**TRY IT:**
Your task is to filter the entries and copy every line containing the string "pinned".

**PROVIDED DATA:**

^^^^^^^^^^^^^^^^

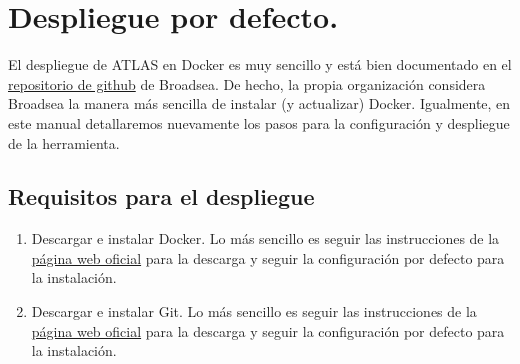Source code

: \chapter{Despliegue por defecto.}

El despliegue de ATLAS en Docker es muy sencillo y está bien documentado en el  \href{https://github.com/OHDSI/Broadsea}{repositorio de github} de Broadsea. De hecho, la propia organización considera Broadsea la manera más sencilla de instalar (y actualizar) Docker. Igualmente, en este manual detallaremos nuevamente los pasos para la configuración y despliegue de la herramienta.

\section{Requisitos para el despliegue}

\begin{enumerate}
    \item Descargar e instalar Docker. Lo más sencillo es seguir las instrucciones de la \href{https://docs.docker.com/engine/install/}{página web oficial} para la descarga y seguir la configuración por defecto para la instalación.
    
    \item Descargar e instalar Git. Lo más sencillo es seguir las instrucciones de la \href{https://git-scm.com/downloads}{página web oficial} para la descarga y seguir la configuración por defecto para la instalación.
\end{enumerate}

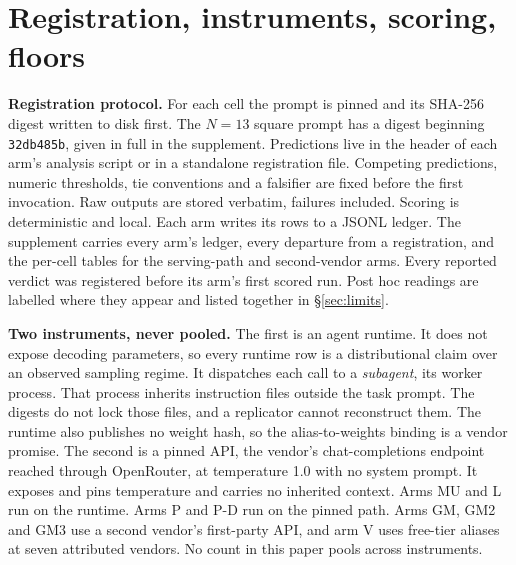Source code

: \section{Registration, instruments, scoring, floors}\label{sec:method}

\textbf{Registration protocol.} For each cell the prompt is pinned and its SHA-256 digest
written to disk first. The $N = 13$ square prompt has a digest beginning \texttt{32db485b},
given in full in the supplement. Predictions live in the header of each arm's analysis script or in
a standalone registration file. Competing predictions, numeric thresholds, tie conventions and
a falsifier are fixed before the first invocation. Raw outputs are stored verbatim, failures
included. Scoring is deterministic and local. Each arm writes its rows to a JSONL ledger.
The supplement carries every arm's ledger, every departure from a registration, and the
per-cell tables for the serving-path and second-vendor arms. Every reported verdict was
registered before its arm's first scored run. Post hoc readings are labelled where they
appear and listed together in \S\ref{sec:limits}.

\textbf{Two instruments, never pooled.} The first is an agent runtime. It does not expose
decoding parameters, so every runtime row is a distributional claim over an observed sampling
regime. It dispatches each call to a \emph{subagent}, its worker process. That process
inherits instruction files outside the task prompt. The digests do not lock those files, and
a replicator cannot reconstruct them. The runtime also publishes no weight hash, so the
alias-to-weights binding is a vendor promise. The second is a pinned API, the vendor's
chat-completions endpoint reached through OpenRouter, at temperature 1.0 with no system
prompt. It exposes and pins temperature and carries no inherited context. Arms MU and L run
on the runtime. Arms P and P-D run on the pinned path. Arms GM, GM2 and GM3 use a second
vendor's first-party API, and arm V uses free-tier aliases at seven attributed vendors. No
count in this paper pools across instruments.


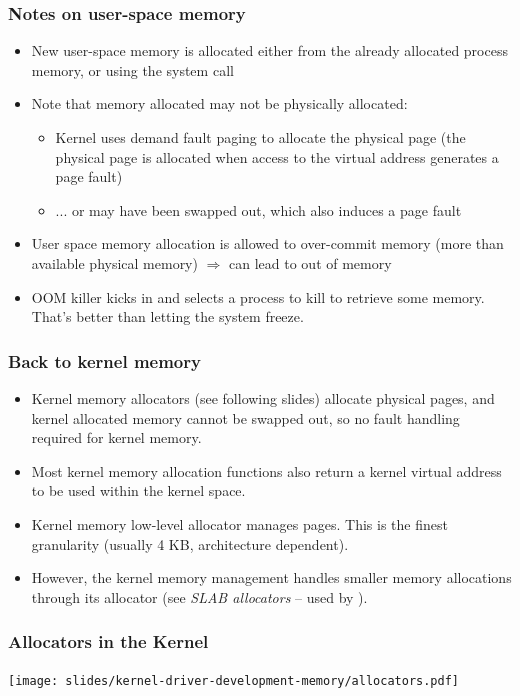 \begin{frame}
  \frametitle{Notes on user-space memory}
  \begin{itemize}
  \item New user-space memory is allocated either from the already
    allocated process memory, or using the  system call
  \item Note that memory allocated may not be physically allocated:
    \begin{itemize}
    \item Kernel uses demand fault paging to allocate the physical
      page (the physical page is allocated when access to the virtual
      address generates a page fault)
    \item ... or may have been swapped out, which also induces a page
      fault
    \end{itemize}
  \item User space memory allocation is allowed to over-commit memory
    (more than available physical memory) $\Rightarrow$ can lead to
    out of memory
  \item OOM killer kicks in and selects a process to kill to retrieve
    some memory.  That's better than letting the system freeze.
  \end{itemize}
\end{frame}

\begin{frame}
  \frametitle{Back to kernel memory}
  \begin{itemize}
  \item Kernel memory allocators (see following slides) allocate
    physical pages, and kernel allocated memory cannot be swapped out,
    so no fault handling required for kernel memory.
  \item Most kernel memory allocation functions also return a kernel
    virtual address to be used within the kernel space.
  \item Kernel memory low-level allocator manages pages. This is the
    finest granularity (usually 4 KB, architecture dependent).
  \item However, the kernel memory management handles smaller memory
    allocations through its allocator (see \emph{SLAB allocators}
    – used by ).
  \end{itemize}
\end{frame}

\begin{frame}
  \frametitle{Allocators in the Kernel}
  \begin{center}
    \texttt{[image: slides/kernel-driver-development-memory/allocators.pdf]}
  \end{center}
\end{frame}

^^^^^^^^^^^^^^^^

**TASK OUTPUT:**
\textbf{Registration protocol.} For each cell the prompt is pinned and its SHA-256 digest
alias-to-weights binding is a vendor promise. The second is a pinned API, the vendor's
on the runtime. Arms P and P-D run on the pinned path. Arms GM, GM2 and GM3 use a second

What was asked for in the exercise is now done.